In ‘Educating the Total Jurist?’ W. Wesley Pue examines the role of legal education and how they shape future aspiring lawyers, or in his words, ‘citizen formation’.  He describes the image of lawyers as one of ‘gentlemanliness’ as befitting the ‘well-rounded barrister’.  By using the thoughts of eminent lawyers and scholars across the globe, he provides evidence of what he describes as the notion of the total jurist.  One such eminent lawyer includes our UK’s infamous Lord Denning; he talked about the ‘spirit of the profession’ which embraces values as ‘frankness, fairness, honesty, courage and the recognition of one’s duty to the Court and client.’

However, the values of ethics, morality and ‘gentlemanliness, I believe, have diminished over time and empathise with Pue’s view.  In today’s climate of globalisation, it appears that the legal profession is ‘all about the money’ (taken from Jerry Maguire), ‘success’ and what Margaret Thornton suggests as ‘the real danger of returning legal education to the ‘trade school’ mentality of the past’.  It is an uneasy thought to think that law schools are churning out ‘mere half-lawyer’ as Pue advocates.  If this is true, then legal education and the educating of a ‘total jurist’ is doomed.

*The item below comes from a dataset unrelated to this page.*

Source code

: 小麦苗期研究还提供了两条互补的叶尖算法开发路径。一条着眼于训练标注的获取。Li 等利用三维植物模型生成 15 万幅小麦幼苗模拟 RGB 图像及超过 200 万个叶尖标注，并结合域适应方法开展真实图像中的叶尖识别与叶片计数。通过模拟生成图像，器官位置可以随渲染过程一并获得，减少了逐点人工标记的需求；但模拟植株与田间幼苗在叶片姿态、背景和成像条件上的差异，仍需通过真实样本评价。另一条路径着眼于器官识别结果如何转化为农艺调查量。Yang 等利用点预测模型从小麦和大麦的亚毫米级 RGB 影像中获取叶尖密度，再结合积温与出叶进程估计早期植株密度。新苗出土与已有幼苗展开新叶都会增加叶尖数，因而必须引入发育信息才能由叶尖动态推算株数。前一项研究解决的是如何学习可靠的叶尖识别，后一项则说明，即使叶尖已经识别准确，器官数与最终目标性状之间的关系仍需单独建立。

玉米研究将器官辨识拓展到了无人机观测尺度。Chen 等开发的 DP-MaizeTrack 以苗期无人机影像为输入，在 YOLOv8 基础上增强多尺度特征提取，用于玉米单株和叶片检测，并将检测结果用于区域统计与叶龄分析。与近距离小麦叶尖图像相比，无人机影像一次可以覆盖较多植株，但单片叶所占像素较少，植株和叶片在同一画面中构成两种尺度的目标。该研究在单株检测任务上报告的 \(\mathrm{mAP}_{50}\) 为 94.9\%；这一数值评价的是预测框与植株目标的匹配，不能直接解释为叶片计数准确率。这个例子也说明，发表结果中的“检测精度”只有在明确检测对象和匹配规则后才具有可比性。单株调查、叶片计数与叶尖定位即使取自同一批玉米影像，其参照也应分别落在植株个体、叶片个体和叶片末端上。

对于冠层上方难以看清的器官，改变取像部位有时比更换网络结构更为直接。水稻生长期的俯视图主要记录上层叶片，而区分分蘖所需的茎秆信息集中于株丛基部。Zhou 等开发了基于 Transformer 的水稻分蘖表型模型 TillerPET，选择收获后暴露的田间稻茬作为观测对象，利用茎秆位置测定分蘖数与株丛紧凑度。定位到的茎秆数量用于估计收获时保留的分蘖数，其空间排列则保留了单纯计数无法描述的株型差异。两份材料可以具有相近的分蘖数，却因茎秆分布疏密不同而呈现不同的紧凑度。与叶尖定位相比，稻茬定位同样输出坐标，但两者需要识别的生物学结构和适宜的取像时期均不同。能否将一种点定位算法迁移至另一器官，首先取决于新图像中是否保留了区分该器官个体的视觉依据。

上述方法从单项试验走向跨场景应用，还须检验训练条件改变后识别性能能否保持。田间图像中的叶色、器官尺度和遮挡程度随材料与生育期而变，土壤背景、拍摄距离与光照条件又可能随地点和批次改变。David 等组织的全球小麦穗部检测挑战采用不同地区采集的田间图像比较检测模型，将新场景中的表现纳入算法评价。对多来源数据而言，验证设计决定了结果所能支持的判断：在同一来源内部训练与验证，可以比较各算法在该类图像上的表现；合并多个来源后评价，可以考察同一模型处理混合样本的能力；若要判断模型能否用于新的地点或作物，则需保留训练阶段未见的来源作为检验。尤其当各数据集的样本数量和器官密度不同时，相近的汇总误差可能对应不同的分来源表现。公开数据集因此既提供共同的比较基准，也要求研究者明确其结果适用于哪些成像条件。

However, later in his article, Pue suggests that not is all lost.  Even if legal education is being promoted in universities as value-free, there is the hope that law schools will return ‘to a more self-aware legal education’.  Furthermore, he hopes that we, as humans, will take on the responsibility, or ‘ethos’, to instil our own values, not just education and profession, but in everything we do in life!

Pue’s article resonates what I have been thinking about legal professionals and its values since embarking on a career in law, but am I wrong?  Are we, as students of law and humanities, not taught how ‘to rise above self-interest and the narrow view’ thus becoming ‘mere half-lawyers’ or are we resistant and/or responsible enough to return to becoming the total jurist of the past?